Sunday, August 14, 2016

Fire security tips during outdoor camping

Cooking safely during a camping trip means either using proper grilling equipment or taking appropriate measures while working with a fire pit. Recreational campsites may have grills and cooking rings installed, which will eliminate much of the risk from preparing food over an open fire. However, if you're planning to build a fire pit from scratch, you should keep the following in mind. First, ensure you are cooking a safe distance from grass, branches, wood, litter, personal belongings, etc. Typically, you want a 5-foot radius between the fire and anything flammable. Also ensure you have a number for the nearest fire department, just in case you need a firefighting vehicle to extinguish uncontrollable fires. 

Flames can be volatile and can easily grow out of control.
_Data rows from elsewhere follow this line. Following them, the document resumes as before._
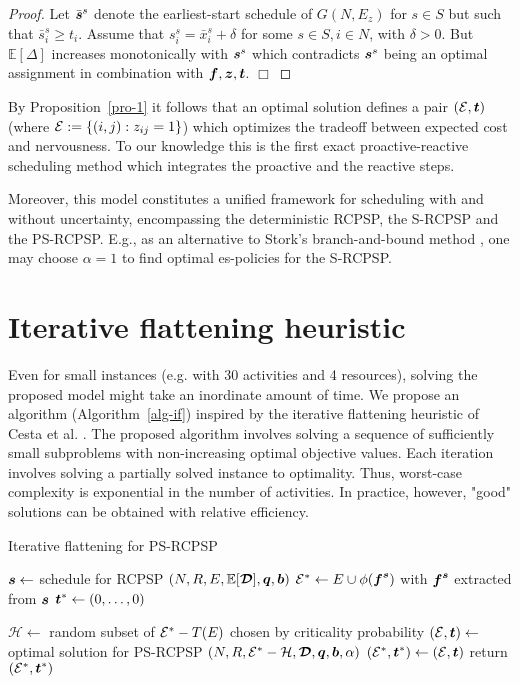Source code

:  	\begin{proof}
 	Let $\bar{\boldsymbol{s}}^s$ denote the earliest-start schedule of $G(N,E_z)$ for $s\in S$ but
 	such that $\bar{s}^s_i \geq t_i$.
 	Assume that $s^s_i = \bar{x}^s_i + \delta$ for some $s \in S, i \in N$, with $\delta > 0$.
 	But $\mathbb{E}[\Delta]$ increases monotonically with $\boldsymbol{s}^s$
 	which contradicts  $\boldsymbol{s}^s$ being an optimal assignment
 	in combination with $\boldsymbol{f}, \boldsymbol{z}, \boldsymbol{t}$.
 	\hfill $\Box$
 	\end{proof}
	
	By Proposition~\ref{pro-1} it follows that
	an optimal solution defines a pair $(\mathcal{E},\boldsymbol{t})$ (where $\mathcal{E} := \{(i,j) : z_{ij}=1\}$)
	which optimizes the tradeoff between expected cost and nervousness.
	To our knowledge this is the first exact proactive-reactive scheduling method 
	which integrates the proactive and the reactive steps.
	
	Moreover, this model constitutes a unified framework for
	scheduling with and without uncertainty,
	encompassing the deterministic RCPSP, the S-RCPSP and the PS-RCPSP.
	E.g., as an alternative to Stork's branch-and-bound method \cite{stork2000branch},
	one may choose $\alpha = 1$ to find optimal es-policies for the S-RCPSP.
 	
	\section{Iterative flattening heuristic}
 	\label{sec-heur}
 	
 	Even for small instances (e.g. with 30 activities and 4 resources),
 	solving the proposed model might take an inordinate amount of time.
 	We propose an algorithm (Algorithm~\ref{alg-if})
 	inspired by the iterative flattening heuristic of Cesta et al. \cite{}.
 	The proposed algorithm involves solving a sequence of 
 	sufficiently small subproblems with non-increasing optimal objective values.
 	Each iteration involves solving a partially solved instance to optimality.
 	Thus, worst-case complexity is exponential in the number of activities.
 	In practice, however, "good" solutions can be obtained with relative efficiency.
  	
 	\begin{algorithm}
 		\caption{Iterative flattening for PS-RCPSP}
 		\label{alg-if}
 		\begin{algorithmic}[1]
 		\STATE $\boldsymbol{s} \leftarrow$ schedule for RCPSP $(N,R,E,\mathbb{E}[\boldsymbol{\mathcal{D}}],\boldsymbol{q},\boldsymbol{b})$
 		\STATE $\mathcal{E}^{*} \leftarrow E \cup \phi(\boldsymbol{f}^{\boldsymbol{s}})$ with $\boldsymbol{f}^{\boldsymbol{s}}$ extracted from $\boldsymbol{s}$
 		\STATE $\boldsymbol{t}^{*} \leftarrow (0,\ldots,0)$
 		
 			\STATE $\mathcal{H} \leftarrow$ random subset of $\mathcal{E}^{*}-T(E)$ chosen by criticality probability
 			\STATE $(\mathcal{E},\boldsymbol{t}) \leftarrow$ 
 					optimal solution for PS-RCPSP $(N,R,\mathcal{E}^{*}-\mathcal{H},\boldsymbol{\mathcal{D}},\boldsymbol{q},\boldsymbol{b},\alpha)$
 				\STATE $(\mathcal{E}^{*},\boldsymbol{t}^{*}) \leftarrow (\mathcal{E},\boldsymbol{t})$
  			\ENDIF
 		\ENDWHILE
 		\STATE return $(\mathcal{E}^{*},\boldsymbol{t}^{*})$
 		\end{algorithmic}
 	\end{algorithm}	
 	
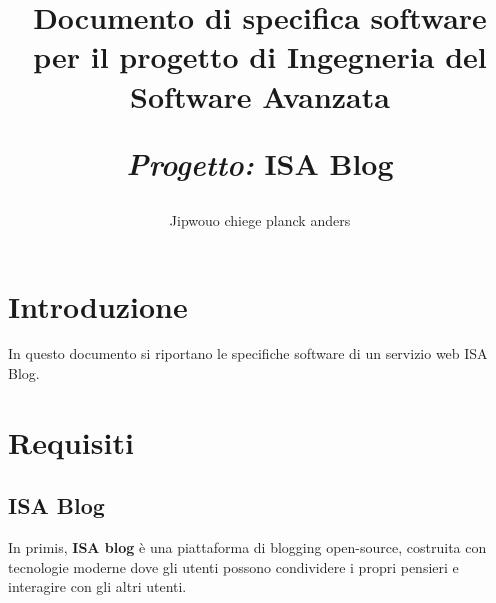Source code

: \documentclass{article}
\title{Documento di specifica software per il progetto di Ingegneria del Software Avanzata\par
    \textit{Progetto:} \textbf{ISA Blog}\\}
\author{Jipwouo chiege planck anders}
\date{}
\begin{document}
\maketitle
\clearpage

\tableofcontents
\clearpage

\section{Introduzione}
\label{sec:introduzione}

In questo documento si riportano le specifiche software di un servizio web ISA Blog.

\section{Requisiti}
\label{sec:requisiti}

\subsection{ISA Blog}

In primis, \textbf{ISA blog} è una piattaforma di blogging open-source, costruita con tecnologie moderne
dove gli utenti possono condividere i propri pensieri e interagire con gli altri utenti.\\
\end{document}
The most effective way to protect yourself and those around you is by remaining attentive while the fire is active. The process of dowsing the flames should be performed carefully and thoroughly. Be sure to shift rocks and kindling around, using a branch or equivalent tool. That way, you don't have any hidden embers, and a splash of water or sand should be employed as a final measure to keep the fire from returning. Grills are usually a safer alternative, but with proper maintenance, using a cooking pit can be an enjoyable part of your camping experience.
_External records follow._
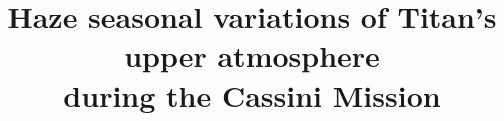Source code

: \documentclass[twocolumn]{aastex63}
\begin{document}
\title{Haze seasonal variations of Titan's upper atmosphere\\during the Cassini Mission}













\end{document}
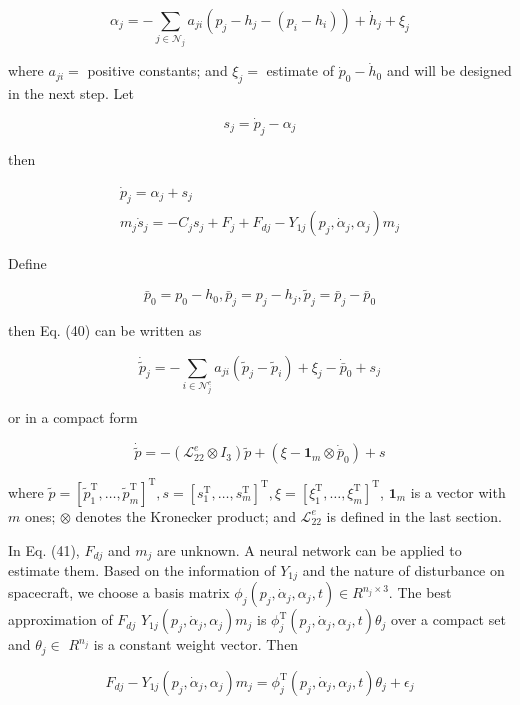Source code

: \documentclass[10pt]{article}
\begin{document}
$$
\alpha_{j}=-\sum_{j \in \mathcal{N}_{j}} a_{j i}\left(p_{j}-h_{j}-\left(p_{i}-h_{i}\right)\right)+\dot{h}_{j}+\xi_{j}
$$

where $a_{j i}=$ positive constants; and $\xi_{j}=$ estimate of $\dot{p}_{0}-\dot{h}_{0}$ and will be designed in the next step. Let

$$
s_{j}=\dot{p}_{j}-\alpha_{j}
$$

then

$$
\begin{gathered}
\dot{p}_{j}=\alpha_{j}+s_{j} \\
m_{j} \dot{s}_{j}=-C_{j} s_{j}+F_{j}+F_{d j}-Y_{1 j}\left(p_{j}, \dot{\alpha}_{j}, \alpha_{j}\right) m_{j}
\end{gathered}
$$

Define

$$
\bar{p}_{0}=p_{0}-h_{0}, \bar{p}_{j}=p_{j}-h_{j}, \tilde{p}_{j}=\bar{p}_{j}-\bar{p}_{0}
$$

then Eq. (40) can be written as

$$
\dot{\tilde{p}}_{j}=-\sum_{i \in \mathcal{N}_{j}^{e}} a_{j i}\left(\tilde{p}_{j}-\tilde{p}_{i}\right)+\xi_{j}-\dot{\bar{p}}_{0}+s_{j}
$$

or in a compact form

$$
\dot{\tilde{p}}=-\left(\mathcal{L}_{22}^{e} \otimes I_{3}\right) \tilde{p}+\left(\xi-\mathbf{1}_{m} \otimes \dot{\bar{p}}_{0}\right)+s
$$

where $\tilde{p}=\left[\tilde{p}_{1}^{\mathrm{T}}, \ldots, \tilde{p}_{m}^{\mathrm{T}}\right]^{\mathrm{T}}, s=\left[s_{1}^{\mathrm{T}}, \ldots, s_{m}^{\mathrm{T}}\right]^{\mathrm{T}}, \xi=\left[\xi_{1}^{\mathrm{T}}, \ldots, \xi_{m}^{\mathrm{T}}\right]^{\mathrm{T}}$, $\mathbf{1}_{m}$ is a vector with $m$ ones; $\otimes$ denotes the Kronecker product; and $\mathcal{L}_{22}^{e}$ is defined in the last section.

In Eq. (41), $F_{d j}$ and $m_{j}$ are unknown. A neural network can be applied to estimate them. Based on the information of $Y_{1 j}$ and the nature of disturbance on spacecraft, we choose a basis matrix $\phi_{j}\left(p_{j}, \dot{\alpha}_{j}, \alpha_{j}, t\right) \in R^{n_{j} \times 3}$. The best approximation of $F_{d j}$ $Y_{1 j}\left(p_{j}, \dot{\alpha}_{j}, \alpha_{j}\right) m_{j}$ is $\phi_{j}^{\mathrm{T}}\left(p_{j}, \dot{\alpha}_{j}, \alpha_{j}, t\right) \theta_{j}$ over a compact set and $\theta_{j} \in$ $R^{n_{j}}$ is a constant weight vector. Then

$$
F_{d j}-Y_{1 j}\left(p_{j}, \dot{\alpha}_{j}, \alpha_{j}\right) m_{j}=\phi_{j}^{\mathrm{T}}\left(p_{j}, \dot{\alpha}_{j}, \alpha_{j}, t\right) \theta_{j}+\epsilon_{j}
$$
\end{document}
The wrong choice in lighting can present an even greater threat than cooking over flames, since your lamp will burn for longer periods of time. The dangers of traditional gas lanterns can be easily eliminated by upgrading to a battery powered model. This newer lighting style uses an LED light rather than kerosene or propane, which can easily turn disastrous if the lantern is dropped or overturned. Although gas lanterns are bright, LED lamps are long-lasting and easier to carry, overall, a much safer choice for campers.